◆ **Exercise objective**
In the entries below, find the string "kwargs" and return each line holding it.

[Dataset entries]
- - - - -

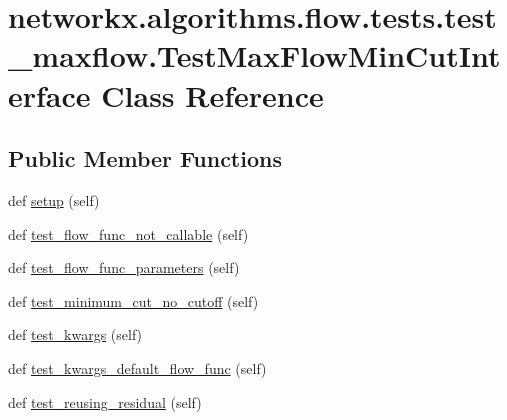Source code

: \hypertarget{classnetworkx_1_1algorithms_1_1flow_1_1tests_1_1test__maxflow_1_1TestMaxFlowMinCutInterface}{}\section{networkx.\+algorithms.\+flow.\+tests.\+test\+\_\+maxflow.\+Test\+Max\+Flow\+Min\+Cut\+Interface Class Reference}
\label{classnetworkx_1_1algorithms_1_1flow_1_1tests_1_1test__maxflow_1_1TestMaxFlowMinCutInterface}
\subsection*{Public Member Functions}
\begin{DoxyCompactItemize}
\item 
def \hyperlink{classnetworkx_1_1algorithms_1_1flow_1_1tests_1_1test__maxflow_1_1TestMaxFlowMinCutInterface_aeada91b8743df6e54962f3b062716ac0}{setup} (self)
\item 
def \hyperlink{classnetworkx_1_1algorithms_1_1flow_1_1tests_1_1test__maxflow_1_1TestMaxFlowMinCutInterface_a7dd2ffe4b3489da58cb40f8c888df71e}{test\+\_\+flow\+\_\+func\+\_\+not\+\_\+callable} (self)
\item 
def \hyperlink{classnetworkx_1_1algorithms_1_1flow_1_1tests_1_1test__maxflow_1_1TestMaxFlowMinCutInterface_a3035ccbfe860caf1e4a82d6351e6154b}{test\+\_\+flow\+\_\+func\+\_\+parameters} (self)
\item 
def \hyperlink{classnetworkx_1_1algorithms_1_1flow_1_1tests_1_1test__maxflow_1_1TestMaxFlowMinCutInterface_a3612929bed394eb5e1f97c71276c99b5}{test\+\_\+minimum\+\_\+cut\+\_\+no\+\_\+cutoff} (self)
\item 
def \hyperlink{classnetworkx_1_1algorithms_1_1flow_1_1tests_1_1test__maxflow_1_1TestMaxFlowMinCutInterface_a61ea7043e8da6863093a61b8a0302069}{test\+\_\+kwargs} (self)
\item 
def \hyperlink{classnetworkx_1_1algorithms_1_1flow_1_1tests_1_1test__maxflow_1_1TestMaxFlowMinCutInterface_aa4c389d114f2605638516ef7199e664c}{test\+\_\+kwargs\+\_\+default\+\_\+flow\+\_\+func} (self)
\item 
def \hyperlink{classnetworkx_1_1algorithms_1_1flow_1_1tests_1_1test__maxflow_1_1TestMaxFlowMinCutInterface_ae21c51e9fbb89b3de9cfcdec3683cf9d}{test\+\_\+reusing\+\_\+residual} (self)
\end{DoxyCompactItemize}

- - - - -

◆ **Answer box**
def \hyperlink{classnetworkx_1_1algorithms_1_1flow_1_1tests_1_1test__maxflow_1_1TestMaxFlowMinCutInterface_a61ea7043e8da6863093a61b8a0302069}{test\+\_\+kwargs} (self)
def \hyperlink{classnetworkx_1_1algorithms_1_1flow_1_1tests_1_1test__maxflow_1_1TestMaxFlowMinCutInterface_aa4c389d114f2605638516ef7199e664c}{test\+\_\+kwargs\+\_\+default\+\_\+flow\+\_\+func} (self)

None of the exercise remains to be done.